A story by Russ W. Baker, in the March/April issue of the Colombia
Journalism Review (CJR), provides the most compelling overview of
Iraqgate that I have seen.
"ABC News Nightline opened last June 9 with words to make the heart
stop 'It is becoming increasingly clear,' said a grave Ted Koppel, 'that
George Bush, operating largely behind the scenes throughout the 1980s,
initiated and supported much of the financing, intelligence, and military
help that built Saddam's Iraq into the aggressive power that the United
States ultimately had to destroy.'"
"Why, then, have some of our top papers provided so little coverage?"
Baker poignantly asks.
"The result: Readers who neither grasp nor care about the facts behind
facile imagery like The Butcher of Baghdad and Operation Desert Storm.
In particular, readers who do not follow the story of the Banca Nacional
del Lavoro, which apparently served as a paymaster for Saddam's arms
buildup, and thus became a player in the largest bank-fraud case in U.S.
history.
"Complex, challenging, mind-boggling stories (from Iran-Contra to the
S&L crisis to BCCI) increasingly define our times: yet we don't appear to
be getting any better at telling them."
"Much of what Saddam received from the West was not arms per se, but
so-called dual-use technology -- ultra sophisticated computers, armored
ambulances, helicopters, chemicals, and the like, with potential civilian
uses as well as military applications.
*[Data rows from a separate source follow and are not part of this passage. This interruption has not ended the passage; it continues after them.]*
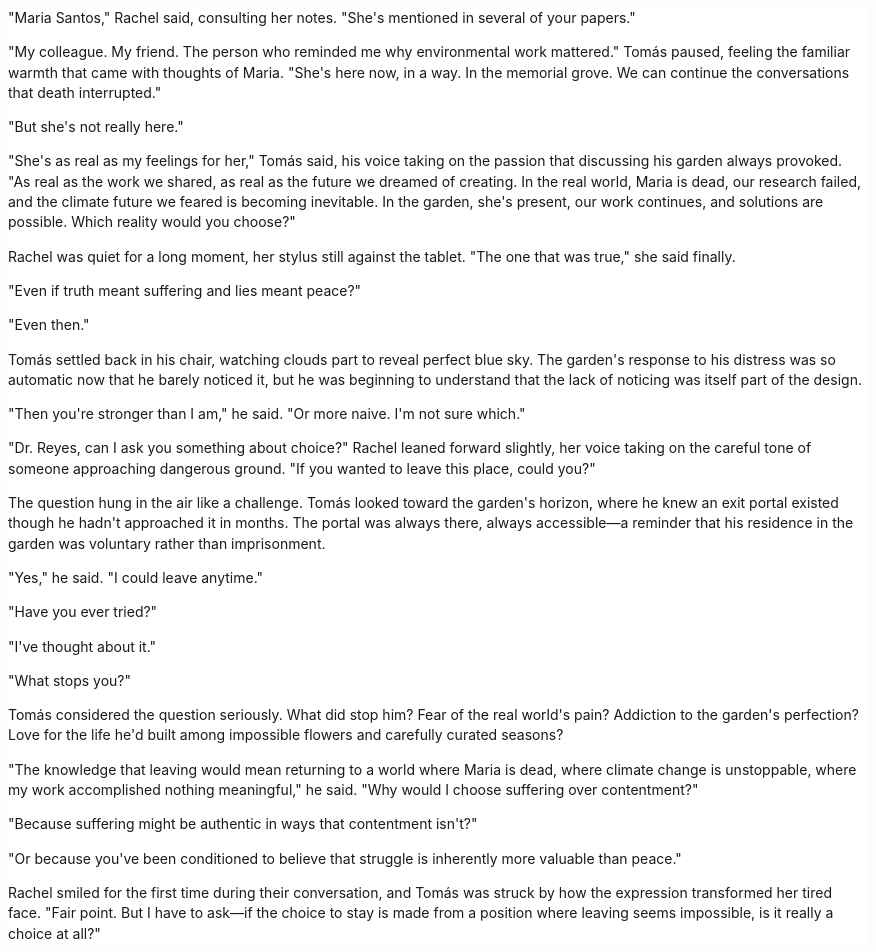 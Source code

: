 "Maria Santos," Rachel said, consulting her notes. "She's mentioned in several of your papers."

"My colleague. My friend. The person who reminded me why environmental work mattered." Tomás paused, feeling the familiar warmth that came with thoughts of Maria. "She's here now, in a way. In the memorial grove. We can continue the conversations that death interrupted."

"But she's not really here."

"She's as real as my feelings for her," Tomás said, his voice taking on the passion that discussing his garden always provoked. "As real as the work we shared, as real as the future we dreamed of creating. In the real world, Maria is dead, our research failed, and the climate future we feared is becoming inevitable. In the garden, she's present, our work continues, and solutions are possible. Which reality would you choose?"

Rachel was quiet for a long moment, her stylus still against the tablet. "The one that was true," she said finally.

"Even if truth meant suffering and lies meant peace?"

"Even then."

Tomás settled back in his chair, watching clouds part to reveal perfect blue sky. The garden's response to his distress was so automatic now that he barely noticed it, but he was beginning to understand that the lack of noticing was itself part of the design.

"Then you're stronger than I am," he said. "Or more naive. I'm not sure which."

"Dr. Reyes, can I ask you something about choice?" Rachel leaned forward slightly, her voice taking on the careful tone of someone approaching dangerous ground. "If you wanted to leave this place, could you?"

The question hung in the air like a challenge. Tomás looked toward the garden's horizon, where he knew an exit portal existed though he hadn't approached it in months. The portal was always there, always accessible—a reminder that his residence in the garden was voluntary rather than imprisonment.

"Yes," he said. "I could leave anytime."

"Have you ever tried?"

"I've thought about it."

"What stops you?"

Tomás considered the question seriously. What did stop him? Fear of the real world's pain? Addiction to the garden's perfection? Love for the life he'd built among impossible flowers and carefully curated seasons?

"The knowledge that leaving would mean returning to a world where Maria is dead, where climate change is unstoppable, where my work accomplished nothing meaningful," he said. "Why would I choose suffering over contentment?"

"Because suffering might be authentic in ways that contentment isn't?"

"Or because you've been conditioned to believe that struggle is inherently more valuable than peace."

Rachel smiled for the first time during their conversation, and Tomás was struck by how the expression transformed her tired face. "Fair point. But I have to ask—if the choice to stay is made from a position where leaving seems impossible, is it really a choice at all?"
We've learned that a vast network of
companies, based in the U.S. and abroad, eagerly fed the Iraqi war
machine right up until August 1990, when Saddam invaded Kuwait.
"And we've learned that the obscure Atlanta Branch of Italy's largest
bank, Banca Nacional del Lavoro, relying partly on U.S.
taxpayer-guaranteed loans, funneled $5 billion to Iraq from 1985 to
1989. Some government-backed loans were supposed to be for
agricultural purposes, but were used to facilitate the purchase of stronger
stuff than wheat. Federal Reserve and Agriculture department memos
warned of suspected abuses by Iraq, which apparently took advantage of
the loans to free up funds for munitions. U.S. taxpayers have been left
holding the bag for what looks like $2 billion in defaulted loans to Iraq.
"In fact, we now know that in February 1990, then Attorney General D ick
Thornburgh [appointed by George H.W. Bush] blocked U.S. investigators
from traveling to Rome and Istanbul to pursue the case."
"As New York Times columnist William Safire argued last December 7,
"Iraqgate is uniquely horrendous: a scandal about the Systematic abuse
of power by misguided leaders of three democratic nations [The U.S.,
Britain, and Italy] to secretly finance the arms buildup of a dictator."
While Democrat Henry Gonzales, Chairman of the House Banking
Committee during the period, stood as the lone voice in the wilderness in
raising alarms about Bush's obvious corruption, the rest of the Congress
sheepishly ignored all the signs demanding immediate action. Gonzales'
voice reportedly fell silent after his empty car was machine-gunned in a
Washington suburb in what passed for a drive-by shooting.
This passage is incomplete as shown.